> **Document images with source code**
========================================================================

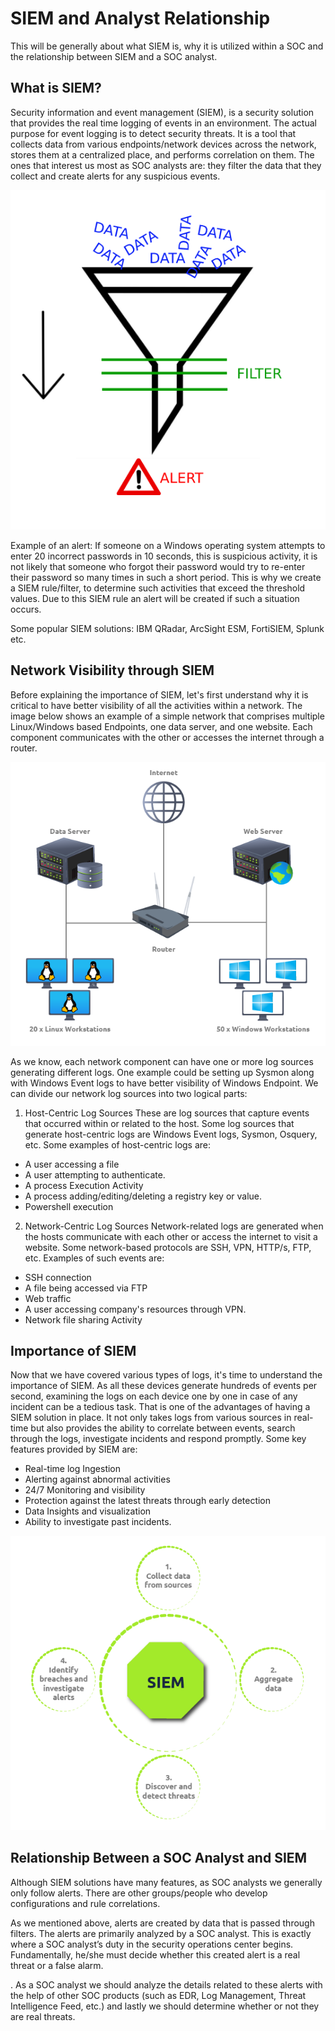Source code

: # SIEM and Analyst Relationship

This will be generally about what SIEM is, why it is utilized within a SOC and the relationship between SIEM and a SOC analyst.

## What is SIEM?

Security information and event management (SIEM), is a security solution that provides the real time logging of events in an environment. The actual purpose for event logging is to detect security threats. It is a tool that collects data from various endpoints/network devices across the network, stores them at a centralized place, and performs correlation on them. The ones that interest us most as SOC analysts are: they filter the data that they collect and create alerts for any suspicious events.

<p align="center">
  <img src=https://github.com/AM1RKA/SOC-Analyst/blob/main/Security%20Information%20and%20Event%20Management/Images/siem%20alert.png>
</p>

Example of an alert: If someone on a Windows operating system attempts to enter 20 incorrect passwords in 10 seconds, this is suspicious activity, it is not likely that someone who forgot their password would try to re-enter their password so many times in such a short period. This is why we create a SIEM rule/filter, to determine such activities that exceed the threshold values. Due to this SIEM rule an alert will be created if such a situation occurs.

Some popular SIEM solutions: IBM QRadar, ArcSight ESM, FortiSIEM, Splunk etc. 

## Network Visibility through SIEM

Before explaining the importance of SIEM, let's first understand why it is critical to have better visibility of all the activities within a network. The image below shows an example of a simple network that comprises multiple Linux/Windows based Endpoints, one data server, and one website. Each component communicates with the other or accesses the internet through a router.

<p align="center">
  <img src=https://github.com/AM1RKA/SOC-Analyst/blob/main/Security%20Information%20and%20Event%20Management/Images/Scheme.png>
</p>

As we know, each network component can have one or more log sources generating different logs. One example could be setting up Sysmon along with Windows Event logs to have better visibility of Windows Endpoint. We can divide our network log sources into two logical parts:

1) Host-Centric Log Sources
These are log sources that capture events that occurred within or related to the host. Some log sources that generate host-centric logs are Windows Event logs, Sysmon, Osquery, etc. Some examples of host-centric logs are:

* A user accessing a file
* A user attempting to authenticate.
* A process Execution Activity
* A process adding/editing/deleting a registry key or value.
* Powershell execution

2) Network-Centric Log Sources
Network-related logs are generated when the hosts communicate with each other or access the internet to visit a website. Some network-based protocols are SSH, VPN, HTTP/s, FTP, etc. Examples of such events are:

* SSH connection
* A file being accessed via FTP
* Web traffic
* A user accessing company's resources through VPN.
* Network file sharing Activity

## Importance of SIEM
Now that we have covered various types of logs, it's time to understand the importance of SIEM. As all these devices generate hundreds of events per second, examining the logs on each device one by one in case of any incident can be a tedious task. That is one of the advantages of having a SIEM solution in place. It not only takes logs from various sources in real-time but also provides the ability to correlate between events, search through the logs, investigate incidents and respond promptly. Some key features provided by SIEM are:

* Real-time log Ingestion
* Alerting against abnormal activities
* 24/7 Monitoring and visibility
* Protection against the latest threats through early detection
* Data Insights and visualization
* Ability to investigate past incidents.

<p align="center">
  <img src=https://github.com/AM1RKA/SOC-Analyst/blob/main/Security%20Information%20and%20Event%20Management/Images/SIEM.png>
</p>

## Relationship Between a SOC Analyst and SIEM

Although SIEM solutions have many features, as SOC analysts we generally only follow alerts. There are other groups/people who develop configurations and rule correlations.

As we mentioned above, alerts are created by data that is passed through filters. The alerts are primarily analyzed by a SOC analyst. This is exactly where a SOC analyst’s duty in the security operations center begins. Fundamentally, he/she must decide whether this created alert is a real threat or a false alarm.

. As a SOC analyst we should analyze the details related to these alerts with the help of other SOC products (such as EDR, Log Management, Threat Intelligence Feed, etc.) and lastly we should determine whether or not they are real threats.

========================================================================

> **WORK REQUEST**
The entries above should be retyped word for word, with all pictures omitted.

> **TASK ANSWER**
Source code

: # SIEM and Analyst Relationship

This will be generally about what SIEM is, why it is utilized within a SOC and the relationship between SIEM and a SOC analyst.

## What is SIEM?

Security information and event management (SIEM), is a security solution that provides the real time logging of events in an environment. The actual purpose for event logging is to detect security threats. It is a tool that collects data from various endpoints/network devices across the network, stores them at a centralized place, and performs correlation on them. The ones that interest us most as SOC analysts are: they filter the data that they collect and create alerts for any suspicious events.

<p align="center">
  <img src=https://github.com/AM1RKA/SOC-Analyst/blob/main/Security%20Information%20and%20Event%20Management/Images/siem%20alert.png>
</p>

Example of an alert: If someone on a Windows operating system attempts to enter 20 incorrect passwords in 10 seconds, this is suspicious activity, it is not likely that someone who forgot their password would try to re-enter their password so many times in such a short period. This is why we create a SIEM rule/filter, to determine such activities that exceed the threshold values. Due to this SIEM rule an alert will be created if such a situation occurs.

Some popular SIEM solutions: IBM QRadar, ArcSight ESM, FortiSIEM, Splunk etc. 

## Network Visibility through SIEM

Before explaining the importance of SIEM, let's first understand why it is critical to have better visibility of all the activities within a network. The image below shows an example of a simple network that comprises multiple Linux/Windows based Endpoints, one data server, and one website. Each component communicates with the other or accesses the internet through a router.

<p align="center">
  <img src=https://github.com/AM1RKA/SOC-Analyst/blob/main/Security%20Information%20and%20Event%20Management/Images/Scheme.png>
</p>

As we know, each network component can have one or more log sources generating different logs. One example could be setting up Sysmon along with Windows Event logs to have better visibility of Windows Endpoint. We can divide our network log sources into two logical parts:

1) Host-Centric Log Sources
These are log sources that capture events that occurred within or related to the host. Some log sources that generate host-centric logs are Windows Event logs, Sysmon, Osquery, etc. Some examples of host-centric logs are:

* A user accessing a file
* A user attempting to authenticate.
* A process Execution Activity
* A process adding/editing/deleting a registry key or value.
* Powershell execution

2) Network-Centric Log Sources
Network-related logs are generated when the hosts communicate with each other or access the internet to visit a website. Some network-based protocols are SSH, VPN, HTTP/s, FTP, etc. Examples of such events are:

* SSH connection
* A file being accessed via FTP
* Web traffic
* A user accessing company's resources through VPN.
* Network file sharing Activity

## Importance of SIEM
Now that we have covered various types of logs, it's time to understand the importance of SIEM. As all these devices generate hundreds of events per second, examining the logs on each device one by one in case of any incident can be a tedious task. That is one of the advantages of having a SIEM solution in place. It not only takes logs from various sources in real-time but also provides the ability to correlate between events, search through the logs, investigate incidents and respond promptly. Some key features provided by SIEM are:

* Real-time log Ingestion
* Alerting against abnormal activities
* 24/7 Monitoring and visibility
* Protection against the latest threats through early detection
* Data Insights and visualization
* Ability to investigate past incidents.

<p align="center">
  <img src=https://github.com/AM1RKA/SOC-Analyst/blob/main/Security%20Information%20and%20Event%20Management/Images/SIEM.png>
</p>

## Relationship Between a SOC Analyst and SIEM

Although SIEM solutions have many features, as SOC analysts we generally only follow alerts. There are other groups/people who develop configurations and rule correlations.

As we mentioned above, alerts are created by data that is passed through filters. The alerts are primarily analyzed by a SOC analyst. This is exactly where a SOC analyst’s duty in the security operations center begins. Fundamentally, he/she must decide whether this created alert is a real threat or a false alarm.

. As a SOC analyst we should analyze the details related to these alerts with the help of other SOC products (such as EDR, Log Management, Threat Intelligence Feed, etc.) and lastly we should determine whether or not they are real threats.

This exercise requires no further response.